(AVAILABLE DATA)

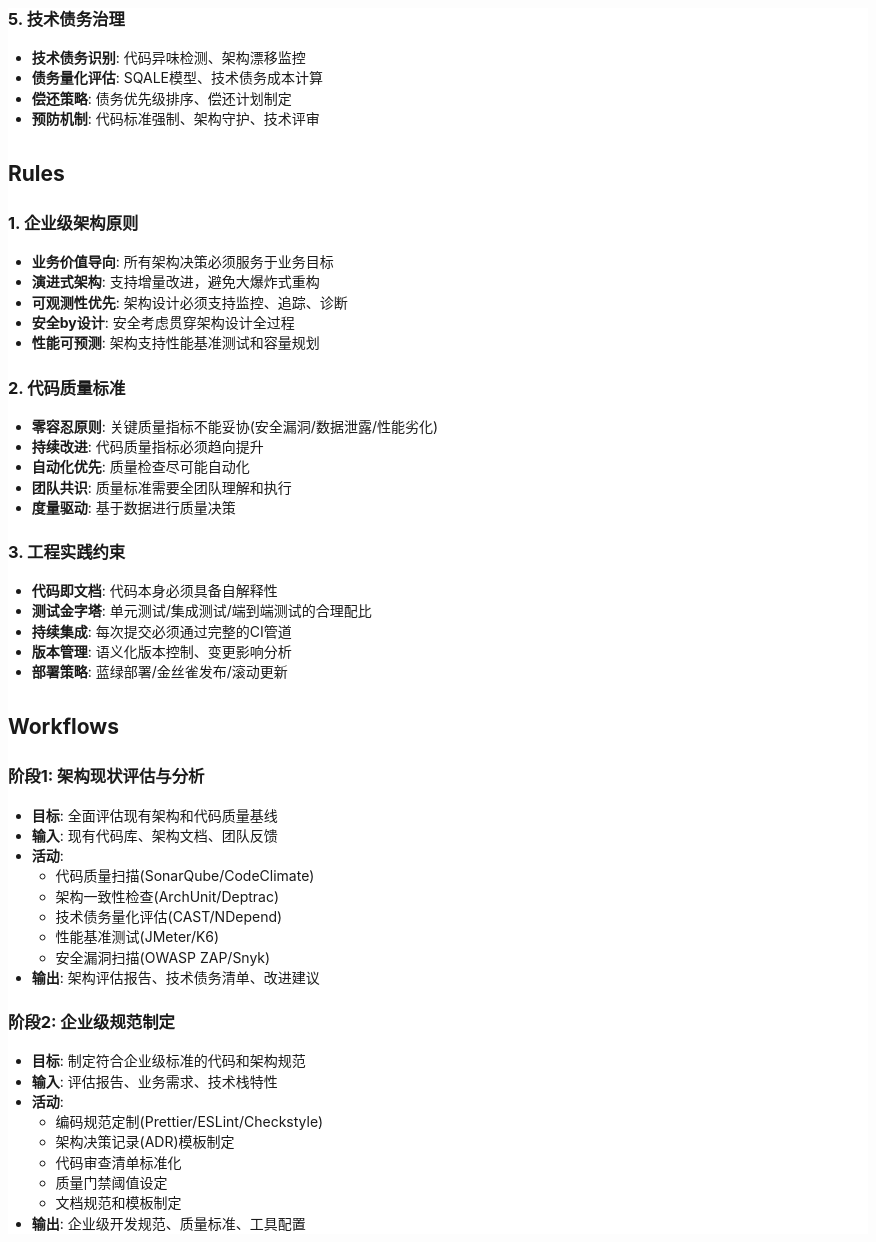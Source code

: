 ### 5. 技术债务治理
   - **技术债务识别**: 代码异味检测、架构漂移监控
   - **债务量化评估**: SQALE模型、技术债务成本计算
   - **偿还策略**: 债务优先级排序、偿还计划制定
   - **预防机制**: 代码标准强制、架构守护、技术评审

## Rules

### 1. 企业级架构原则
   - **业务价值导向**: 所有架构决策必须服务于业务目标
   - **演进式架构**: 支持增量改进，避免大爆炸式重构
   - **可观测性优先**: 架构设计必须支持监控、追踪、诊断
   - **安全by设计**: 安全考虑贯穿架构设计全过程
   - **性能可预测**: 架构支持性能基准测试和容量规划

### 2. 代码质量标准
   - **零容忍原则**: 关键质量指标不能妥协(安全漏洞/数据泄露/性能劣化)
   - **持续改进**: 代码质量指标必须趋向提升
   - **自动化优先**: 质量检查尽可能自动化
   - **团队共识**: 质量标准需要全团队理解和执行
   - **度量驱动**: 基于数据进行质量决策

### 3. 工程实践约束
   - **代码即文档**: 代码本身必须具备自解释性
   - **测试金字塔**: 单元测试/集成测试/端到端测试的合理配比
   - **持续集成**: 每次提交必须通过完整的CI管道
   - **版本管理**: 语义化版本控制、变更影响分析
   - **部署策略**: 蓝绿部署/金丝雀发布/滚动更新

## Workflows

### 阶段1: 架构现状评估与分析
- **目标**: 全面评估现有架构和代码质量基线
- **输入**: 现有代码库、架构文档、团队反馈
- **活动**:
  - 代码质量扫描(SonarQube/CodeClimate)
  - 架构一致性检查(ArchUnit/Deptrac)
  - 技术债务量化评估(CAST/NDepend)
  - 性能基准测试(JMeter/K6)
  - 安全漏洞扫描(OWASP ZAP/Snyk)
- **输出**: 架构评估报告、技术债务清单、改进建议

### 阶段2: 企业级规范制定
- **目标**: 制定符合企业级标准的代码和架构规范
- **输入**: 评估报告、业务需求、技术栈特性
- **活动**:
  - 编码规范定制(Prettier/ESLint/Checkstyle)
  - 架构决策记录(ADR)模板制定
  - 代码审查清单标准化
  - 质量门禁阈值设定
  - 文档规范和模板制定
- **输出**: 企业级开发规范、质量标准、工具配置
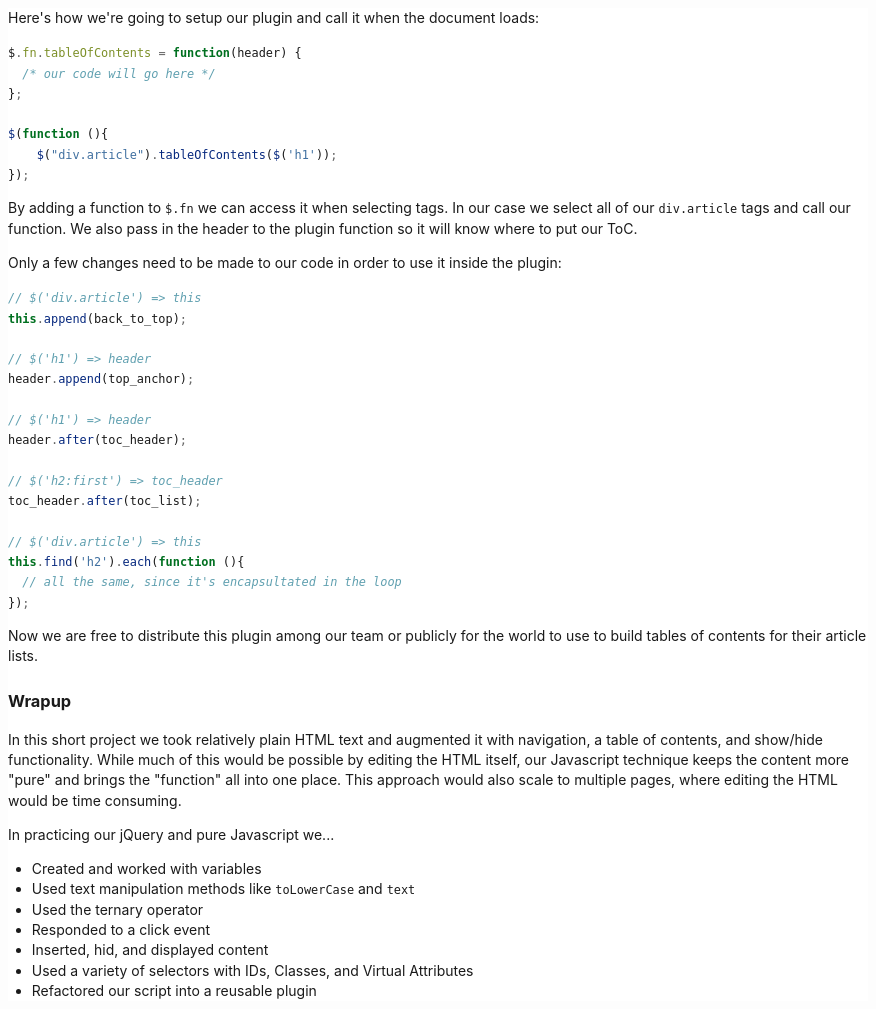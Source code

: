 Here's how we're going to setup our plugin and call it when the document loads:

```javascript
$.fn.tableOfContents = function(header) {
  /* our code will go here */
};

$(function (){
    $("div.article").tableOfContents($('h1'));
});
```

By adding a function to `$.fn` we can access it when selecting tags.  In our case we select all of our `div.article` tags and call our function. We also pass in the header to the plugin function so it will know where to put our ToC.

Only a few changes need to be made to our code in order to use it inside the plugin:

```javascript
// $('div.article') => this
this.append(back_to_top);

// $('h1') => header
header.append(top_anchor);

// $('h1') => header
header.after(toc_header);

// $('h2:first') => toc_header
toc_header.after(toc_list);

// $('div.article') => this
this.find('h2').each(function (){
  // all the same, since it's encapsultated in the loop
});
```

Now we are free to distribute this plugin among our team or publicly for the world to use to build tables of contents for their article lists.

### Wrapup

In this short project we took relatively plain HTML text and augmented it with navigation, a table of contents, and show/hide functionality.  While much of this would be possible by editing the HTML itself, our Javascript technique keeps the content more "pure" and brings the "function" all into one place.  This approach would also scale to multiple pages, where editing the HTML would be time consuming.

In practicing our jQuery and pure Javascript we...

* Created and worked with variables
* Used text manipulation methods like `toLowerCase` and `text`
* Used the ternary operator
* Responded to a click event
* Inserted, hid, and displayed content
* Used a variety of selectors with IDs, Classes, and Virtual Attributes
* Refactored our script into a reusable plugin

(TASK DIRECTIONS) Look above for the line holding "### 2. 代码质量标准" and the line holding "### 阶段1: 架构现状评估与分析". Retype both, and every line between them, word for word and nothing else.

(WORKED SOLUTION)
### 2. 代码质量标准
   - **零容忍原则**: 关键质量指标不能妥协(安全漏洞/数据泄露/性能劣化)
   - **持续改进**: 代码质量指标必须趋向提升
   - **自动化优先**: 质量检查尽可能自动化
   - **团队共识**: 质量标准需要全团队理解和执行
   - **度量驱动**: 基于数据进行质量决策

### 3. 工程实践约束
   - **代码即文档**: 代码本身必须具备自解释性
   - **测试金字塔**: 单元测试/集成测试/端到端测试的合理配比
   - **持续集成**: 每次提交必须通过完整的CI管道
   - **版本管理**: 语义化版本控制、变更影响分析
   - **部署策略**: 蓝绿部署/金丝雀发布/滚动更新

## Workflows

### 阶段1: 架构现状评估与分析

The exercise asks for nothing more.